→ Instructions for the task: Please copy out each line of the listing that contains the word "width".
=-=-=
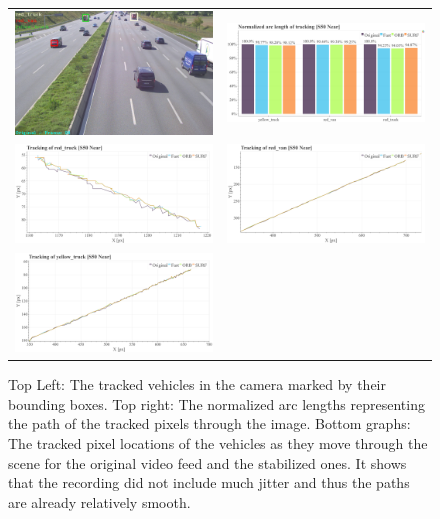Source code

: \begin{figure}[!ht]
  \centering
  \begin{tabular}{cc}
    \includegraphics[width=0.45\linewidth]{diagrams/object_tracking/s50_s_near/frame.png}    &  
    \includegraphics[width=0.475\linewidth]{diagrams/object_tracking/s50_s_near/normalized_arc_lengths.html.png}    \\

    \includegraphics[width=0.475\linewidth]{diagrams/object_tracking/s50_s_near/red_truck.png}    &  
    \includegraphics[width=0.475\linewidth]{diagrams/object_tracking/s50_s_near/red_van.png}    \\  
    \includegraphics[width=0.475\linewidth]{diagrams/object_tracking/s50_s_near/yellow_truck.png}   
  \end{tabular}
  \caption{Top Left:
  The tracked vehicles in the camera  marked by their bounding boxes. 
  Top right: 
  The normalized arc lengths representing the path of the tracked pixels through the image.
  Bottom graphs:
  The tracked pixel locations of the vehicles as they move through the scene for the original video feed and the stabilized ones.
  It shows that the recording did not include much jitter and thus the paths are already relatively smooth.
  }
  \label{fig:object_tracking_appendix_s50_s_near}
\end{figure}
=-=-=
→ Exercise answer:
    \includegraphics[width=0.45\linewidth]{diagrams/object_tracking/s50_s_near/frame.png}    &  
    \includegraphics[width=0.475\linewidth]{diagrams/object_tracking/s50_s_near/normalized_arc_lengths.html.png}    \\
    \includegraphics[width=0.475\linewidth]{diagrams/object_tracking/s50_s_near/red_truck.png}    &  
    \includegraphics[width=0.475\linewidth]{diagrams/object_tracking/s50_s_near/red_van.png}    \\  
    \includegraphics[width=0.475\linewidth]{diagrams/object_tracking/s50_s_near/yellow_truck.png}   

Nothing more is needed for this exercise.